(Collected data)
━━━━━━━━
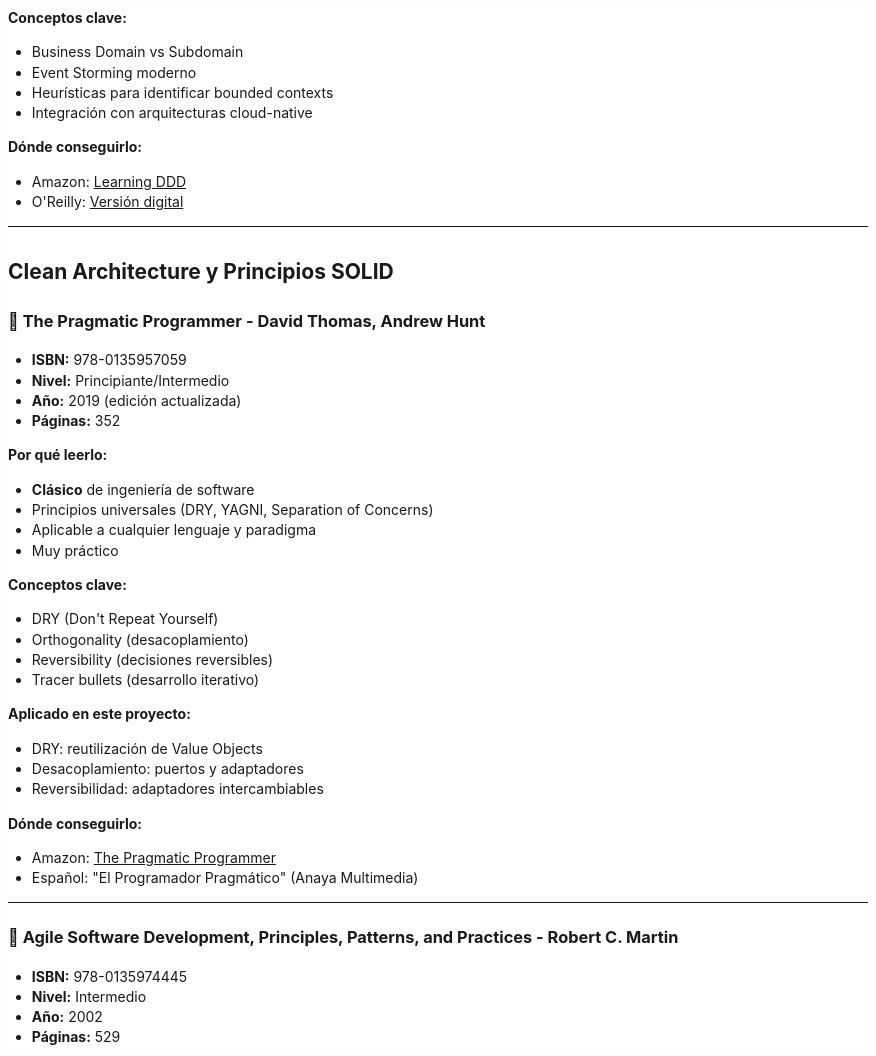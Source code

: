 **Conceptos clave:**
- Business Domain vs Subdomain
- Event Storming moderno
- Heurísticas para identificar bounded contexts
- Integración con arquitecturas cloud-native

**Dónde conseguirlo:**
- Amazon: [Learning DDD](https://www.amazon.com/Learning-Domain-Driven-Design-Aligning-Architecture/dp/1098100131)
- O'Reilly: [Versión digital](https://www.oreilly.com/library/view/learning-domain-driven-design/9781098100124/)

---

## Clean Architecture y Principios SOLID

### 📘 **The Pragmatic Programmer** - David Thomas, Andrew Hunt
- **ISBN:** 978-0135957059
- **Nivel:** Principiante/Intermedio
- **Año:** 2019 (edición actualizada)
- **Páginas:** 352

**Por qué leerlo:**
- **Clásico** de ingeniería de software
- Principios universales (DRY, YAGNI, Separation of Concerns)
- Aplicable a cualquier lenguaje y paradigma
- Muy práctico

**Conceptos clave:**
- DRY (Don't Repeat Yourself)
- Orthogonality (desacoplamiento)
- Reversibility (decisiones reversibles)
- Tracer bullets (desarrollo iterativo)

**Aplicado en este proyecto:**
- DRY: reutilización de Value Objects
- Desacoplamiento: puertos y adaptadores
- Reversibilidad: adaptadores intercambiables

**Dónde conseguirlo:**
- Amazon: [The Pragmatic Programmer](https://www.amazon.com/Pragmatic-Programmer-journey-mastery-Anniversary/dp/0135957052)
- Español: "El Programador Pragmático" (Anaya Multimedia)

---

### 📗 **Agile Software Development, Principles, Patterns, and Practices** - Robert C. Martin
- **ISBN:** 978-0135974445
- **Nivel:** Intermedio
- **Año:** 2002
- **Páginas:** 529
━━━━━━━━
What you need to do: Could you repeat every entry above exactly, with each picture omitted?

Response:
Source code

: **Conceptos clave:**
- Business Domain vs Subdomain
- Event Storming moderno
- Heurísticas para identificar bounded contexts
- Integración con arquitecturas cloud-native

**Dónde conseguirlo:**
- Amazon: [Learning DDD](https://www.amazon.com/Learning-Domain-Driven-Design-Aligning-Architecture/dp/1098100131)
- O'Reilly: [Versión digital](https://www.oreilly.com/library/view/learning-domain-driven-design/9781098100124/)

---

## Clean Architecture y Principios SOLID

### 📘 **The Pragmatic Programmer** - David Thomas, Andrew Hunt
- **ISBN:** 978-0135957059
- **Nivel:** Principiante/Intermedio
- **Año:** 2019 (edición actualizada)
- **Páginas:** 352

**Por qué leerlo:**
- **Clásico** de ingeniería de software
- Principios universales (DRY, YAGNI, Separation of Concerns)
- Aplicable a cualquier lenguaje y paradigma
- Muy práctico

**Conceptos clave:**
- DRY (Don't Repeat Yourself)
- Orthogonality (desacoplamiento)
- Reversibility (decisiones reversibles)
- Tracer bullets (desarrollo iterativo)

**Aplicado en este proyecto:**
- DRY: reutilización de Value Objects
- Desacoplamiento: puertos y adaptadores
- Reversibilidad: adaptadores intercambiables

**Dónde conseguirlo:**
- Amazon: [The Pragmatic Programmer](https://www.amazon.com/Pragmatic-Programmer-journey-mastery-Anniversary/dp/0135957052)
- Español: "El Programador Pragmático" (Anaya Multimedia)

---

### 📗 **Agile Software Development, Principles, Patterns, and Practices** - Robert C. Martin
- **ISBN:** 978-0135974445
- **Nivel:** Intermedio
- **Año:** 2002
- **Páginas:** 529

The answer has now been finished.